Robert Klatt
Die Luftfahrt soll in den kommenden Jahrzehnten klimaneutral werden. Forscher haben nun berechnet, ob und wie sich dies auf die Ticketpreise auswirken wird.
Zürich (Schweiz). Die Luftfahrt ist für etwa vier Prozent der menschlichen CO₂-Emissionen verantwortlich. Weil in Zukunft die Anzahl der Flugzeuge mit hoher Wahrscheinlichkeit weiter zunehmen wird, arbeitet die Wissenschaft daran, das Fliegen klimaneutral zu machen. Forscher der Eidgenössischen Technischen Hochschule Zürich (ETH Zürich) haben nun untersucht, ob und wie viel die Ticketpreise durch die klimaneutralen Technologien steigen werden.
Laut ihrer Publikation im Fachmagazin Nature Communications kamen sie dabei zu dem Ergebnis, dass die Preise inflationsbereinigt um etwa 50 Prozent steigen, wenn man fossiles Kerosin komplett durch klimaneutrale, synthetische Treibstoffe ersetzt.
„Dieser mögliche Anstieg ist vor dem Hintergrund zu sehen, dass die Flugpreise in den letzten 25 Jahren um mehr als 40 Prozent gesunken sind. Setzt sich dieser Trend fort, würde klimaneutrales Fliegen um 2050 in etwa gleich viel kosten wie ein Flugticket heute.“
Die Forscher haben in ihrer Studie zwei Ansätze für klimaneutrales Fliegen untersucht. Beim ersten Ansatz nutzen die Fluggesellschaften Kerosin durch synthetische Kraftstoff, die aus abgeschiedenen CO₂ produziert werden. Sie sind somit klimaneutral, weil bei ihrer Verbrennung kein neues CO₂ in die Atmosphäre gelangt. Im zweiten Ansatz nutzen die Flugzeuge weiterhin fossiles Kerosin. Das in die Atmosphäre emittierte CO₂ wird in diesem Fall aus der Luft gefiltert und gespeichert.

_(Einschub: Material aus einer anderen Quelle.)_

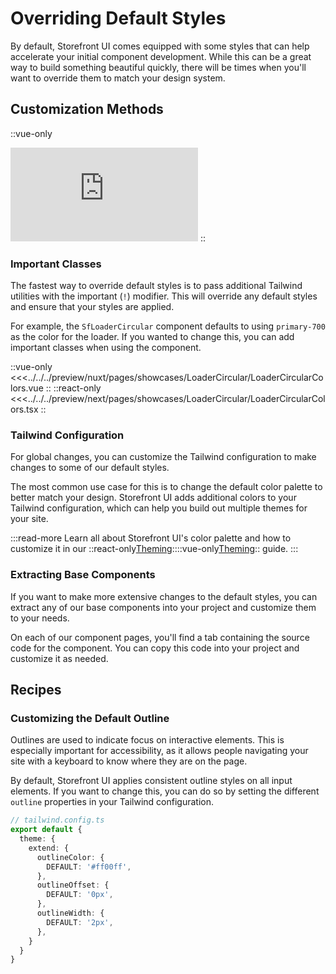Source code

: # Overriding Default Styles

By default, Storefront UI comes equipped with some styles that can help accelerate your initial component development. While this can be a great way to build something beautiful quickly, there will be times when you'll want to override them to match your design system.

## Customization Methods

::vue-only
<iframe src="https://www.youtube-nocookie.com/embed/WkOHltQGDas" title="YouTube video player" frameborder="0" allow="accelerometer; autoplay; clipboard-write; encrypted-media; gyroscope; picture-in-picture" allowfullscreen="allowfullscreen" class="w-full max-w-lg mx-auto rounded aspect-video relative mt-8 custom-block"></iframe>
::

### Important Classes

The fastest way to override default styles is to pass additional Tailwind utilities with the important (`!`) modifier. This will override any default styles and ensure that your styles are applied.

For example, the `SfLoaderCircular` component defaults to using `primary-700` as the color for the loader. If you wanted to change this, you can add important classes when using the component.

<Showcase showcase-name="LoaderCircular/LoaderCircularColors" :show-source="false">
</Showcase>


::vue-only
<<<../../../preview/nuxt/pages/showcases/LoaderCircular/LoaderCircularColors.vue
::
::react-only
<<<../../../preview/next/pages/showcases/LoaderCircular/LoaderCircularColors.tsx
::




### Tailwind Configuration

For global changes, you can customize the Tailwind configuration to make changes to some of our default styles.

The most common use case for this is to change the default color palette to better match your design. Storefront UI adds additional colors to your Tailwind configuration, which can help you build out multiple themes for your site.

:::read-more
Learn all about Storefront UI's color palette and how to customize it in our ::react-only[Theming](/react/customization/theming)::::vue-only[Theming](/vue/customization/theming)::  guide.
:::


### Extracting Base Components

If you want to make more extensive changes to the default styles, you can extract any of our base components into your project and customize them to your needs. 

On each of our component pages, you'll find a tab containing the source code for the component. You can copy this code into your project and customize it as needed.

## Recipes

### Customizing the Default Outline

Outlines are used to indicate focus on interactive elements. This is especially important for accessibility, as it allows people navigating your site with a keyboard to know where they are on the page.

By default, Storefront UI applies consistent outline styles on all input elements. If you want to change this, you can do so by setting the different `outline` properties in your Tailwind configuration.

```ts
// tailwind.config.ts
export default {
  theme: {
    extend: {
      outlineColor: {
        DEFAULT: '#ff00ff', 
      },
      outlineOffset: {
        DEFAULT: '0px',
      },
      outlineWidth: {
        DEFAULT: '2px',
      },
    }
  }
}
```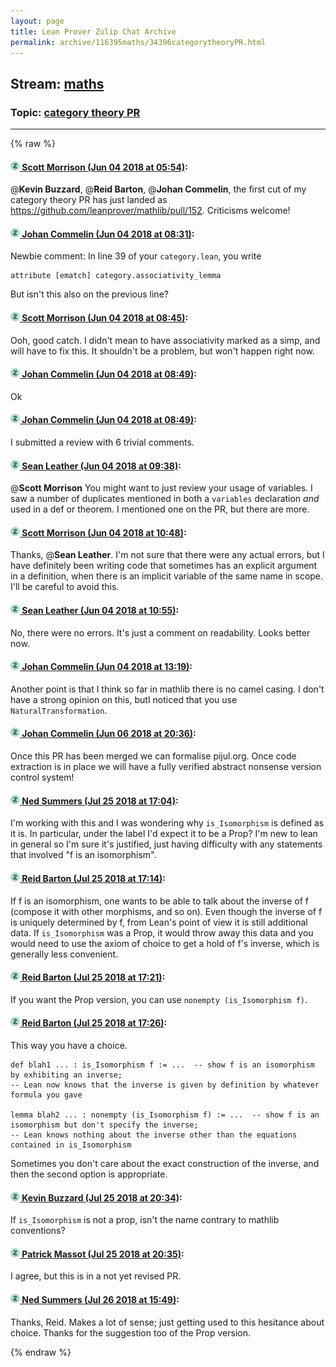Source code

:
 ```yaml
---
layout: page
title: Lean Prover Zulip Chat Archive 
permalink: archive/116395maths/34396categorytheoryPR.html
---
```


## Stream: [maths](index.html)
### Topic: [category theory PR](34396categorytheoryPR.html)

---


{% raw %}
#### [![Click to go to Zulip](../../assets/img/zulip2.png) Scott Morrison (Jun 04 2018 at 05:54)](https://leanprover.zulipchat.com/#narrow/stream/116395-maths/topic/category%20theory%20PR/near/127526777):
@**Kevin Buzzard**, @**Reid Barton**, @**Johan Commelin**, the first cut of my category theory PR has just landed as https://github.com/leanprover/mathlib/pull/152. Criticisms welcome!

#### [![Click to go to Zulip](../../assets/img/zulip2.png) Johan Commelin (Jun 04 2018 at 08:31)](https://leanprover.zulipchat.com/#narrow/stream/116395-maths/topic/category%20theory%20PR/near/127531032):
Newbie comment: In line 39 of your `category.lean`, you write
```lean
attribute [ematch] category.associativity_lemma
```
But isn't this also on the previous line?

#### [![Click to go to Zulip](../../assets/img/zulip2.png) Scott Morrison (Jun 04 2018 at 08:45)](https://leanprover.zulipchat.com/#narrow/stream/116395-maths/topic/category%20theory%20PR/near/127531414):
Ooh, good catch. I didn't mean to have associativity marked as a simp, and will have to fix this. It shouldn't be a problem, but won't happen right now.

#### [![Click to go to Zulip](../../assets/img/zulip2.png) Johan Commelin (Jun 04 2018 at 08:49)](https://leanprover.zulipchat.com/#narrow/stream/116395-maths/topic/category%20theory%20PR/near/127531557):
Ok

#### [![Click to go to Zulip](../../assets/img/zulip2.png) Johan Commelin (Jun 04 2018 at 08:49)](https://leanprover.zulipchat.com/#narrow/stream/116395-maths/topic/category%20theory%20PR/near/127531564):
I submitted a review with 6 trivial comments.

#### [![Click to go to Zulip](../../assets/img/zulip2.png) Sean Leather (Jun 04 2018 at 09:38)](https://leanprover.zulipchat.com/#narrow/stream/116395-maths/topic/category%20theory%20PR/near/127533096):
@**Scott Morrison** You might want to just review your usage of variables. I saw a number of duplicates mentioned in both a `variables` declaration *and* used in a def or theorem. I mentioned one on the PR, but there are more.

#### [![Click to go to Zulip](../../assets/img/zulip2.png) Scott Morrison (Jun 04 2018 at 10:48)](https://leanprover.zulipchat.com/#narrow/stream/116395-maths/topic/category%20theory%20PR/near/127535271):
Thanks, @**Sean Leather**. I'm not sure that there were any actual errors, but I have definitely been writing code that sometimes has an explicit argument in a definition, when there is an implicit variable of the same name in scope. I'll be careful to avoid this.

#### [![Click to go to Zulip](../../assets/img/zulip2.png) Sean Leather (Jun 04 2018 at 10:55)](https://leanprover.zulipchat.com/#narrow/stream/116395-maths/topic/category%20theory%20PR/near/127535472):
No, there were no errors. It's just a comment on readability. Looks better now.

#### [![Click to go to Zulip](../../assets/img/zulip2.png) Johan Commelin (Jun 04 2018 at 13:19)](https://leanprover.zulipchat.com/#narrow/stream/116395-maths/topic/category%20theory%20PR/near/127540230):
Another point is that I think so far in mathlib there is no camel casing. I don't have a strong opinion on this, butI noticed that you use `NaturalTransformation`.

#### [![Click to go to Zulip](../../assets/img/zulip2.png) Johan Commelin (Jun 06 2018 at 20:36)](https://leanprover.zulipchat.com/#narrow/stream/116395-maths/topic/category%20theory%20PR/near/127670781):
Once this PR has been merged we can formalise pijul.org. Once code extraction is in place we will have a fully verified abstract nonsense version control system!

#### [![Click to go to Zulip](../../assets/img/zulip2.png) Ned Summers (Jul 25 2018 at 17:04)](https://leanprover.zulipchat.com/#narrow/stream/116395-maths/topic/category%20theory%20PR/near/130280546):
I'm working with this and I was wondering why `is_Isomorphism` is defined as it is. In particular, under the label I'd expect it to be a Prop? I'm new to lean in general so I'm sure it's justified, just having difficulty with any statements that involved "f is an isomorphism".

#### [![Click to go to Zulip](../../assets/img/zulip2.png) Reid Barton (Jul 25 2018 at 17:14)](https://leanprover.zulipchat.com/#narrow/stream/116395-maths/topic/category%20theory%20PR/near/130281159):
If f is an isomorphism, one wants to be able to talk about the inverse of f (compose it with other morphisms, and so on). Even though the inverse of f is uniquely determined by f, from Lean's point of view it is still additional data. If `is_Isomorphism` was a Prop, it would throw away this data and you would need to use the axiom of choice to get a hold of f's inverse, which is generally less convenient.

#### [![Click to go to Zulip](../../assets/img/zulip2.png) Reid Barton (Jul 25 2018 at 17:21)](https://leanprover.zulipchat.com/#narrow/stream/116395-maths/topic/category%20theory%20PR/near/130281667):
If you want the Prop version, you can use `nonempty (is_Isomorphism f)`.

#### [![Click to go to Zulip](../../assets/img/zulip2.png) Reid Barton (Jul 25 2018 at 17:26)](https://leanprover.zulipchat.com/#narrow/stream/116395-maths/topic/category%20theory%20PR/near/130281941):
This way you have a choice.
```lean
def blah1 ... : is_Isomorphism f := ...  -- show f is an isomorphism by exhibiting an inverse;
-- Lean now knows that the inverse is given by definition by whatever formula you gave

lemma blah2 ... : nonempty (is_Isomorphism f) := ...  -- show f is an isomorphism but don't specify the inverse;
-- Lean knows nothing about the inverse other than the equations contained in is_Isomorphism
```
Sometimes you don't care about the exact construction of the inverse, and then the second option is appropriate.

#### [![Click to go to Zulip](../../assets/img/zulip2.png) Kevin Buzzard (Jul 25 2018 at 20:34)](https://leanprover.zulipchat.com/#narrow/stream/116395-maths/topic/category%20theory%20PR/near/130293640):
If `is_Isomorphism` is not a prop, isn't the name contrary to mathlib conventions?

#### [![Click to go to Zulip](../../assets/img/zulip2.png) Patrick Massot (Jul 25 2018 at 20:35)](https://leanprover.zulipchat.com/#narrow/stream/116395-maths/topic/category%20theory%20PR/near/130293672):
I agree, but this is in a not yet revised PR.

#### [![Click to go to Zulip](../../assets/img/zulip2.png) Ned Summers (Jul 26 2018 at 15:49)](https://leanprover.zulipchat.com/#narrow/stream/116395-maths/topic/category%20theory%20PR/near/130344859):
Thanks, Reid. Makes a lot of sense; just getting used to this hesitance about choice. Thanks for the suggestion too of the Prop version.


{% endraw %}
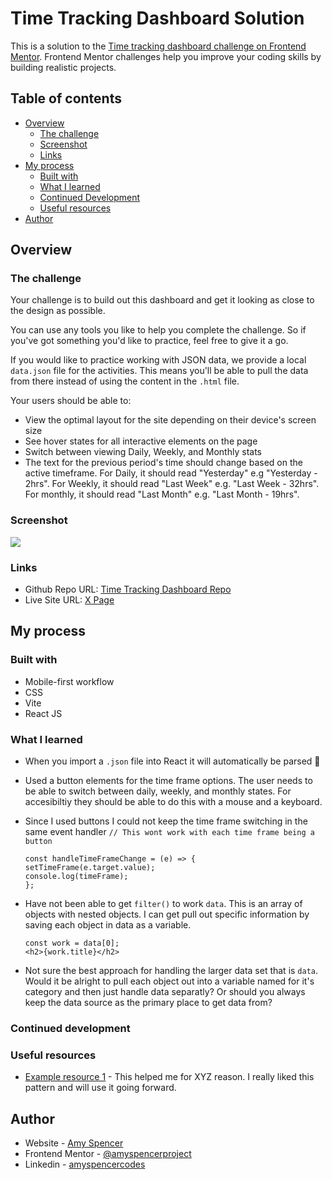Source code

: # Time Tracking Dashboard Solution

This is a solution to the [Time tracking dashboard challenge on Frontend Mentor](https://www.frontendmentor.io/challenges/time-tracking-dashboard-UIQ7167Jw). Frontend Mentor challenges help you improve your coding skills by building realistic projects.

## Table of contents

- [Overview](#overview)
  - [The challenge](#the-challenge)
  - [Screenshot](#screenshot)
  - [Links](#links)
- [My process](#my-process)
  - [Built with](#built-with)
  - [What I learned](#what-i-learned)
  - [Continued Development](#continued-development)
  - [Useful resources](#useful-resources)
- [Author](#author)

## Overview

### The challenge

Your challenge is to build out this dashboard and get it looking as close to the design as possible.

You can use any tools you like to help you complete the challenge. So if you've got something you'd like to practice, feel free to give it a go.

If you would like to practice working with JSON data, we provide a local `data.json` file for the activities. This means you'll be able to pull the data from there instead of using the content in the `.html` file.

Your users should be able to:

- View the optimal layout for the site depending on their device's screen size
- See hover states for all interactive elements on the page
- Switch between viewing Daily, Weekly, and Monthly stats
- The text for the previous period's time should change based on the active timeframe. For Daily, it should read "Yesterday" e.g "Yesterday - 2hrs". For Weekly, it should read "Last Week" e.g. "Last Week - 32hrs". For monthly, it should read "Last Month" e.g. "Last Month - 19hrs".

### Screenshot

![](./screenshot.jpg)

### Links

- Github Repo URL: [Time Tracking Dashboard Repo](https://github.com/amyspencerproject/time-tracking-dashboard-vite)
- Live Site URL: [ X Page]()

## My process

### Built with

- Mobile-first workflow
- CSS
- Vite
- React JS

### What I learned

- When you import a `.json` file into React it will automatically be parsed 🥳

- Used a button elements for the time frame options. The user needs to be able to switch between daily, weekly, and monthly states. For accesibiltiy they should be able to do this with a mouse and a keyboard.
- Since I used buttons I could not keep the time frame switching in the same event handler
  `// This wont work with each time frame being a button`

  ```
  const handleTimeFrameChange = (e) => {
  setTimeFrame(e.target.value);
  console.log(timeFrame);
  };
  ```

- Have not been able to get `filter()` to work `data`. This is an array of objects with nested objects. I can get pull out specific information by saving each object in data as a variable.

  ```
  const work = data[0];
  <h2>{work.title}</h2>
  ```

- Not sure the best approach for handling the larger data set that is `data`. Would it be alright to pull each object out into a variable named for it's category and then just handle data separatly? Or should you always keep the data source as the primary place to get data from?

### Continued development

### Useful resources

- [Example resource 1](https://www.example.com) - This helped me for XYZ reason. I really liked this pattern and will use it going forward.

## Author

- Website - [Amy Spencer](https://spencerproject.com/)
- Frontend Mentor - [@amyspencerproject](https://www.frontendmentor.io/profile/amyspencerproject)
- Linkedin - [amyspencercodes](https://www.linkedin.com/in/amyspencercodes/)

```

```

Die Berechnungen zeigen, dass synthetische Treibstoffe deutlich geringere Kosten erzeugen. Dies liegt daran, dass die Klimawirkung des Fliegens nicht nur durch die CO₂-Emissionen ausgelöst wird, sondern auch durch Kondensstreifen, Rußpartikel und andere Faktoren.
„Durch Kondensstreifen und andere Nicht-CO2-Effekte, die etwa durch frei werdende Russpartikel oder Stickoxide entstehen, kann der klimaerwirksame Effekt des Flugverkehrs bis zu dreimal grösser sein als die Wirkung des ausgestossenen CO₂ allein.“
Die nicht CO₂-bedingten Klimaeffekte des Luftverkehrs beeinflussen den Klimawandel sehr schnell, während CO₂-Emissionen eher mittel- bis langfristige Auswirkungen haben. Der Luftverkehr kann also nur wirklich klimaneutral sein, wenn die zusätzlichen Nicht-CO2-Effekte durch eine entsprechende CO₂-Entnahme ebenfalls kompensiert werden.
In diesem Szenario haben synthetische Treibstoffe einen großen Vorteil, weil sie deutlich sauberer verbrennen als Kerosin aus Erdöl. Sie erzeugen also weniger Nicht-CO2-Effekte. Wenn Flugzeuge mit erdölbasiertem Kerosin klimaneutral fliegen würden, wären somit Zusatzkosten nötig, die zu etwa 55 bis 75 Prozent teureren Flugtickets führen würden. Nutzt man stattdessen synthetisches Kerosin, steigen die Ticketpreise nur um 45 bis 60 Prozent.
Laut den Forschern sind die Produktionskapazitäten für synthetisches Kerosin derzeit noch deutlich zu klein.
„Um eine klimaneutrale Luftfahrt zu erreichen, müssen wir die Versorgung mit synthetischen Treibstoffen massiv ausbauen, grosse Mengen an grünem Wasserstoff produzieren und eine Infrastruktur für den Transport und die Speicherung von CO₂ aufbauen. Dies wird eine beispiellose Herausforderung sein.“
Die Forscher denken jedoch, dass die politischen Rahmenbedingungen zumindest in der Europäischen Union (EU) zu einem baldigen Ausbau der Kapazitäten führen könnten. Seit 2025 muss dem fossilen Kerosin mindestens zwei Prozent eines nachhaltigen Treibstoffs beigemischt werden. Dieser Anteil soll bis 2050 auf 70 Prozent steigen.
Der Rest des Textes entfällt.